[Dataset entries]
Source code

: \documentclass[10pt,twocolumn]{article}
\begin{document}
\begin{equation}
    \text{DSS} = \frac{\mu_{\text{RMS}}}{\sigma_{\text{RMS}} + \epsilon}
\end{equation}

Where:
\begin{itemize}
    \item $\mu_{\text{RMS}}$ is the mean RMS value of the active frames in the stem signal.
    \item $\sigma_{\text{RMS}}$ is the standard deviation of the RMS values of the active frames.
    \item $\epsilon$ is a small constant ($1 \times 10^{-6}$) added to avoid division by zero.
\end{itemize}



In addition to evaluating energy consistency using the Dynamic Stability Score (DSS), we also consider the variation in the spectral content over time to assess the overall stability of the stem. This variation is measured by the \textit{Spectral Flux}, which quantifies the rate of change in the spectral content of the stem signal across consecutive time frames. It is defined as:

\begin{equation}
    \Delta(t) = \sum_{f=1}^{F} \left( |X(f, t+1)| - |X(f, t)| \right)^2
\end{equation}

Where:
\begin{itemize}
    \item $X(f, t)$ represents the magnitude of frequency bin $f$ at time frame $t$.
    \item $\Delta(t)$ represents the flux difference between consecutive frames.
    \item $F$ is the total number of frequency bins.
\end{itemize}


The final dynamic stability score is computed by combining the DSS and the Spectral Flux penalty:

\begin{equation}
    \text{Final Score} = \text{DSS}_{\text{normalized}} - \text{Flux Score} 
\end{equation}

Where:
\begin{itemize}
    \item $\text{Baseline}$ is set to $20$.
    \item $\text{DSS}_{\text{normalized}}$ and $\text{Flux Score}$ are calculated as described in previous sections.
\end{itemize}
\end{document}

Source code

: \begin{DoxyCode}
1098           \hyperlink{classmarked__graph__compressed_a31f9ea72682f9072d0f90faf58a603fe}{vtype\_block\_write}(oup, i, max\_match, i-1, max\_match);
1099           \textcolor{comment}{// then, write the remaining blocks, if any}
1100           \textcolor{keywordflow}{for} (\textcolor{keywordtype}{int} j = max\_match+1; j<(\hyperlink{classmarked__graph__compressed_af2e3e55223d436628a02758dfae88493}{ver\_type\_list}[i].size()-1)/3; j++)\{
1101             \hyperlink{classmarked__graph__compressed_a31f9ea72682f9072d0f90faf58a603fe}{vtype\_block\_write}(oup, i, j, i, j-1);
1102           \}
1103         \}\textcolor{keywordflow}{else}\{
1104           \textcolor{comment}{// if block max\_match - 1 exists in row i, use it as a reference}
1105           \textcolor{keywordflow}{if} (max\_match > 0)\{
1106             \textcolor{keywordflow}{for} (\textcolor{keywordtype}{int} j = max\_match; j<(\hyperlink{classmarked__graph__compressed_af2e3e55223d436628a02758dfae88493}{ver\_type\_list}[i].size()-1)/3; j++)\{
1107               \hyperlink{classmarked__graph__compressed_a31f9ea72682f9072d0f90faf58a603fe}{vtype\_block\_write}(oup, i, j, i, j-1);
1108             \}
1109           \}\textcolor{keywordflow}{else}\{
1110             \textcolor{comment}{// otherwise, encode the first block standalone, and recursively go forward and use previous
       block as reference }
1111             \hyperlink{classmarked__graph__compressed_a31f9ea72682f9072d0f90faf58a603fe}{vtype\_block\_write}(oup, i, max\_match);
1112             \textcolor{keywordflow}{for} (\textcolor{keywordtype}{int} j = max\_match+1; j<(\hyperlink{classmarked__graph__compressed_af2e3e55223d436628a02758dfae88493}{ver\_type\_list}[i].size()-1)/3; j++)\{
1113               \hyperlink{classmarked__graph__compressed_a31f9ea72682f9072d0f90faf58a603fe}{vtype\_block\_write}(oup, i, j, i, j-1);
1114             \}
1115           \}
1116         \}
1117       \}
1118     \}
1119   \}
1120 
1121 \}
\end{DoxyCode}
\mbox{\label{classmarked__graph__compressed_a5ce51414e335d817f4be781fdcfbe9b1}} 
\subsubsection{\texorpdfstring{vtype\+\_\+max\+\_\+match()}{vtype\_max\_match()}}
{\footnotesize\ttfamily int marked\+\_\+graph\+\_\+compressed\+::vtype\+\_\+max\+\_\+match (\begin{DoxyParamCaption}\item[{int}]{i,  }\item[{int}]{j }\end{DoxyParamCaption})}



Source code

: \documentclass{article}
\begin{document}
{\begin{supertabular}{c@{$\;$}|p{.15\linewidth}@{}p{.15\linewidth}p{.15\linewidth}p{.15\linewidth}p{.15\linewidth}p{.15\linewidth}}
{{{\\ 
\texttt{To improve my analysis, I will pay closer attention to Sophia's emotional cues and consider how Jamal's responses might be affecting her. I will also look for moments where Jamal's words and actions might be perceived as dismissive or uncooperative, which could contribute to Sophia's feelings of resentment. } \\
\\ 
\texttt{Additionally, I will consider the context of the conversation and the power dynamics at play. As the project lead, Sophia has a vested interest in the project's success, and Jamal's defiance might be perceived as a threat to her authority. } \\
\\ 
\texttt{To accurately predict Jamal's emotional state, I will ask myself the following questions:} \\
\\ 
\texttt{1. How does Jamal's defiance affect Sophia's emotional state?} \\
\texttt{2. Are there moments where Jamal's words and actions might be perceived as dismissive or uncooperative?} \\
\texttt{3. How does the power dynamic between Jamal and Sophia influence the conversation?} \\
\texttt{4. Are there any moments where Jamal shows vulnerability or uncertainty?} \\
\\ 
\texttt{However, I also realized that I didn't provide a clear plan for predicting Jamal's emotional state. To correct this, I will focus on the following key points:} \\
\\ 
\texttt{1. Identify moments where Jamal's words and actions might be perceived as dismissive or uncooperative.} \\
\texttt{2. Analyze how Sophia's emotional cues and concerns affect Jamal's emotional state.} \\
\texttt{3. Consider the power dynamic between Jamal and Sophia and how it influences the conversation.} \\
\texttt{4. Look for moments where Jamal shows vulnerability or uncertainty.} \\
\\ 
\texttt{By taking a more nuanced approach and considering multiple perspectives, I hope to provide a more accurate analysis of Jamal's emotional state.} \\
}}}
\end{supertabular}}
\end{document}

Exercise description >>
Go line by line through the data, copying each one that contains the word "normalized".

Your response >>
    \text{Final Score} = \text{DSS}_{\text{normalized}} - \text{Flux Score} 
    \item $\text{DSS}_{\text{normalized}}$ and $\text{Flux Score}$ are calculated as described in previous sections.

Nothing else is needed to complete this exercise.